§ Problem statement: Across the entries below, how many lines include "盒子总高度"? Give the number and nothing else.

(Beginning of Information)

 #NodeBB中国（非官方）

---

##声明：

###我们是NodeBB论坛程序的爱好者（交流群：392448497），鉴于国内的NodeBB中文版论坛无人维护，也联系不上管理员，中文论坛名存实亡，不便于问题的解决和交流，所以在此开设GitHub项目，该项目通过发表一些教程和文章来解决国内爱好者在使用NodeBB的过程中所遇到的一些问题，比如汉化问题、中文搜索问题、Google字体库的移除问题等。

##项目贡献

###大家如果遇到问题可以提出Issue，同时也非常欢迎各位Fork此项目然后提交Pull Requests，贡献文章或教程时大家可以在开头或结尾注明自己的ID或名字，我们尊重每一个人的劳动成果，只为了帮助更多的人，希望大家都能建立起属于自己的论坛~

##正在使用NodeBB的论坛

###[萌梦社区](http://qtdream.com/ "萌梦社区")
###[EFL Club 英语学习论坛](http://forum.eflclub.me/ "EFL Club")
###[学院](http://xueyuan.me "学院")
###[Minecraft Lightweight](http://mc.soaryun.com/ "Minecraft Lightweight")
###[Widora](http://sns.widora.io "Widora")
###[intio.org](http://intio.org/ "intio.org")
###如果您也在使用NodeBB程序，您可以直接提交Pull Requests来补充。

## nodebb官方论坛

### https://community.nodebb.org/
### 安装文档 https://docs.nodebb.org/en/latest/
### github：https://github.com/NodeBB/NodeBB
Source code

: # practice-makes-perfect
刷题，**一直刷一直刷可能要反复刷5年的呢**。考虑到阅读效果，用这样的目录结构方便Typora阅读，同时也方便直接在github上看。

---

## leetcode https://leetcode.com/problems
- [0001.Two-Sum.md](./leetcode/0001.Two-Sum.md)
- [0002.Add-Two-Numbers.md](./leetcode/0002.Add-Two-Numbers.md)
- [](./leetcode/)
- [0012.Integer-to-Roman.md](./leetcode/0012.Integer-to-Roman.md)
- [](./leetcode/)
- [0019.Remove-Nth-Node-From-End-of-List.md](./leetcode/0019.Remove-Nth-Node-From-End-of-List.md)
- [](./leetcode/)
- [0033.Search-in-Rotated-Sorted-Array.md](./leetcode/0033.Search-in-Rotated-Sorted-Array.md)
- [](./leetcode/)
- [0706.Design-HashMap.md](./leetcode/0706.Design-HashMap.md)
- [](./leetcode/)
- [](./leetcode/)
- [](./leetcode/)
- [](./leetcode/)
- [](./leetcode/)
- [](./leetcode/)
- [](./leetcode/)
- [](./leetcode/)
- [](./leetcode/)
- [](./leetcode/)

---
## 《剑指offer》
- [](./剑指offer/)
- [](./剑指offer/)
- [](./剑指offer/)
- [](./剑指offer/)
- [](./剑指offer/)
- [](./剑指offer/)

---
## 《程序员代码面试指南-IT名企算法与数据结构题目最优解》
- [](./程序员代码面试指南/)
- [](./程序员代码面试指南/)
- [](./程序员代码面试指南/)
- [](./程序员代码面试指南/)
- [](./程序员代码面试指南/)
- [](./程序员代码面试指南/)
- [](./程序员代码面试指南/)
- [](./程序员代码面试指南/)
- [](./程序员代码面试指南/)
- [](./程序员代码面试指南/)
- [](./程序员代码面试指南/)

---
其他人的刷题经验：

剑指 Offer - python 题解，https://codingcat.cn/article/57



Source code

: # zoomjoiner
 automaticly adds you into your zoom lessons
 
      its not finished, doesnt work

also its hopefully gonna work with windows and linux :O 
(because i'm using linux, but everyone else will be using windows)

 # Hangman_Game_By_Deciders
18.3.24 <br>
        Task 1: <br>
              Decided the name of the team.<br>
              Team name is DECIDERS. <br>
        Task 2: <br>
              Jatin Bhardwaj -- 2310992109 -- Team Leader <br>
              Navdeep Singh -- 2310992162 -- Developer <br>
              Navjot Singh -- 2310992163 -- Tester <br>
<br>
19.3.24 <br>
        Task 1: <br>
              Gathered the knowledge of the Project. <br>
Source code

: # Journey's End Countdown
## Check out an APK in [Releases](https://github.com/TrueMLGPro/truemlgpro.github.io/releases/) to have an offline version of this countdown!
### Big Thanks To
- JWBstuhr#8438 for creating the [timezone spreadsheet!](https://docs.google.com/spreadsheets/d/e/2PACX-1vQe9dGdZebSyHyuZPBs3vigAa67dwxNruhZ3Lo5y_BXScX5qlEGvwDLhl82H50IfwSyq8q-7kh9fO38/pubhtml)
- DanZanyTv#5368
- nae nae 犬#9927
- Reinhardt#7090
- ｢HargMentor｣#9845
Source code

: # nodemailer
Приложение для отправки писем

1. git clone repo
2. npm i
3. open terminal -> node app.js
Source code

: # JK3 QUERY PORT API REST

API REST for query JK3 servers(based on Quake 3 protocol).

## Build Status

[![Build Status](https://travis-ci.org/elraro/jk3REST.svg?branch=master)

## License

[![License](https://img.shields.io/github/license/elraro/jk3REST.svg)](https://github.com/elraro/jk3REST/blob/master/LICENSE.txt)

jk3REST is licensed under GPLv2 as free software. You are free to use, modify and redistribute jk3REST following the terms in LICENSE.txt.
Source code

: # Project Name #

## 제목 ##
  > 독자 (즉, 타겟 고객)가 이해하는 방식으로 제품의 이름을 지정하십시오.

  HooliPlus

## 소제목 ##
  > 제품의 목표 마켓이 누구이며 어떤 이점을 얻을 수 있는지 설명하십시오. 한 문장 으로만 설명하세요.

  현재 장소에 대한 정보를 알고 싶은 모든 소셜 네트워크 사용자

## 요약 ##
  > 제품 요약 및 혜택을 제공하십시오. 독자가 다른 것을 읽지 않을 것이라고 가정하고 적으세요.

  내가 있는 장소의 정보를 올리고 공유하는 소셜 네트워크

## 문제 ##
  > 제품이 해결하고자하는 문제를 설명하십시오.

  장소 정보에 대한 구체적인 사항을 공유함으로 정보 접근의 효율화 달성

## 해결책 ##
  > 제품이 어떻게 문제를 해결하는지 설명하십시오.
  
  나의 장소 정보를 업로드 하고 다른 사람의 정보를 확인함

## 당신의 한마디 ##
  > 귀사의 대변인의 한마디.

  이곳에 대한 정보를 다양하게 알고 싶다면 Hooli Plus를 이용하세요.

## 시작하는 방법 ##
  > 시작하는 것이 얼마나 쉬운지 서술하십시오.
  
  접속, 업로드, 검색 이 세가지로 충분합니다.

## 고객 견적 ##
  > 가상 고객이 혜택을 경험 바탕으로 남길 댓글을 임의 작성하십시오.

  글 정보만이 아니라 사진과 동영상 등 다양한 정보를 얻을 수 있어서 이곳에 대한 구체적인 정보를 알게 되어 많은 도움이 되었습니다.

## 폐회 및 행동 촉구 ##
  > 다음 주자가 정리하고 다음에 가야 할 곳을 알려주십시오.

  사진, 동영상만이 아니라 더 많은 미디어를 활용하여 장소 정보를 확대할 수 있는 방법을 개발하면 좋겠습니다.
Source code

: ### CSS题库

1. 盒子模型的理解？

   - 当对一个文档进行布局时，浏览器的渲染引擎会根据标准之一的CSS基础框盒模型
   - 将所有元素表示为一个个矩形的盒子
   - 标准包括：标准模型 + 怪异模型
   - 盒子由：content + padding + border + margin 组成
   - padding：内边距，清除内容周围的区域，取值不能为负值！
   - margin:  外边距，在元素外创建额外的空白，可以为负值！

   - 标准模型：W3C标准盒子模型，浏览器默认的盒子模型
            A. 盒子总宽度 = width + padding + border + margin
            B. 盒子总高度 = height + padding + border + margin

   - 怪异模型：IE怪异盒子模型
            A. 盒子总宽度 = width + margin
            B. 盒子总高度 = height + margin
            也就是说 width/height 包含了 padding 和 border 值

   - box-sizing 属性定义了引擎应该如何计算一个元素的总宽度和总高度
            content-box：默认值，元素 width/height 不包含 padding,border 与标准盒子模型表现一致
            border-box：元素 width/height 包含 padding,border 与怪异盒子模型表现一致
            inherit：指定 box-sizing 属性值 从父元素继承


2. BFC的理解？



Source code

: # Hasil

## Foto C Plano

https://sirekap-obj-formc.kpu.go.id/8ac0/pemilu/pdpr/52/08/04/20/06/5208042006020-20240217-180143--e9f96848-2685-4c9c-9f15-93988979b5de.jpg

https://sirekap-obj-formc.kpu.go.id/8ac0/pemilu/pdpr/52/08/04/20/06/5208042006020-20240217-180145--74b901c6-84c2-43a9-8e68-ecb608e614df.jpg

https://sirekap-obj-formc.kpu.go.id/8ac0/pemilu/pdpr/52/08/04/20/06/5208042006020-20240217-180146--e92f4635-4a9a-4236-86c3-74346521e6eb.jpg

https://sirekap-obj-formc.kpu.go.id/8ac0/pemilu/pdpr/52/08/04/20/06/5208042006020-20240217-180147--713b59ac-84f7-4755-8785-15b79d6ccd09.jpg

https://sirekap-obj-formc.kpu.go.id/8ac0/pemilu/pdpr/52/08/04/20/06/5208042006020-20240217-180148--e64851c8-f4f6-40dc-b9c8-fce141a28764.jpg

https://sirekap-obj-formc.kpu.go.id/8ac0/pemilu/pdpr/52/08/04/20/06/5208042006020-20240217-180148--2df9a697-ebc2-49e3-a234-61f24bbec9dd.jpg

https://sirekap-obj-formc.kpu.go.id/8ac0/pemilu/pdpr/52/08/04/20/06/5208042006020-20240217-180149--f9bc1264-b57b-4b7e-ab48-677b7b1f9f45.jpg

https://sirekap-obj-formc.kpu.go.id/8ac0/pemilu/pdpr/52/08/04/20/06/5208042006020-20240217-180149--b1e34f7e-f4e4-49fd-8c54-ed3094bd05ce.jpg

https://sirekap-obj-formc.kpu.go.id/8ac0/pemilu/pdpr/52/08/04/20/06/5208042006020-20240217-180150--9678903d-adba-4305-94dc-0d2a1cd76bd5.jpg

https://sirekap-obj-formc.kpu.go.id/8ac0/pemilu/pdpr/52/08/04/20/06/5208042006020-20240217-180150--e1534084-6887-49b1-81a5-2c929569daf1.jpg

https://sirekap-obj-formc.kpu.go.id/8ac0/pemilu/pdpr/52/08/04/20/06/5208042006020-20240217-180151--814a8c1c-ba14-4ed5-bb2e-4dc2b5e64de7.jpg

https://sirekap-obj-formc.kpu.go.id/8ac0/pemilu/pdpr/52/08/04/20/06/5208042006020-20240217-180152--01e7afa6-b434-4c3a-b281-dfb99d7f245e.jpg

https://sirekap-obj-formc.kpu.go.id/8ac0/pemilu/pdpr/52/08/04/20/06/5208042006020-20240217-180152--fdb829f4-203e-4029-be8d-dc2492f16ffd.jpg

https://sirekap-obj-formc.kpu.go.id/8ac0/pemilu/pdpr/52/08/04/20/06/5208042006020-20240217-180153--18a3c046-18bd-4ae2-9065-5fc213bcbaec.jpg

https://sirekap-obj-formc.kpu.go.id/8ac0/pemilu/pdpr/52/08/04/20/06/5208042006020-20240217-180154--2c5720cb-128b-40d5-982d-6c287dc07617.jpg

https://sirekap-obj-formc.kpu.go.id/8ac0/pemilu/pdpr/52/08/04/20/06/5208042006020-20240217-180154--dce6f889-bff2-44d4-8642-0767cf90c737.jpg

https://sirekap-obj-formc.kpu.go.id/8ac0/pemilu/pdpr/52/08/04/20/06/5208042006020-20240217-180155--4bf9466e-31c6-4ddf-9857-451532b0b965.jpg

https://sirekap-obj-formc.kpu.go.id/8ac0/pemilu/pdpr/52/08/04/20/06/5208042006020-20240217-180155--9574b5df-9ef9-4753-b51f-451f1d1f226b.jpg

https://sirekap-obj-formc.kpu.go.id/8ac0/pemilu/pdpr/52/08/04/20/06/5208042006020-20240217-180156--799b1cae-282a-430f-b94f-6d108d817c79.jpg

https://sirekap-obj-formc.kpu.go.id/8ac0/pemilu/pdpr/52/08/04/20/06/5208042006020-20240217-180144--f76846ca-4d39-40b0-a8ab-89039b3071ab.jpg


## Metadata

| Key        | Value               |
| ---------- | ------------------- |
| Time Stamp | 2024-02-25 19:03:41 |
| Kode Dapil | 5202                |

(End of Information)

§ Task answer: 2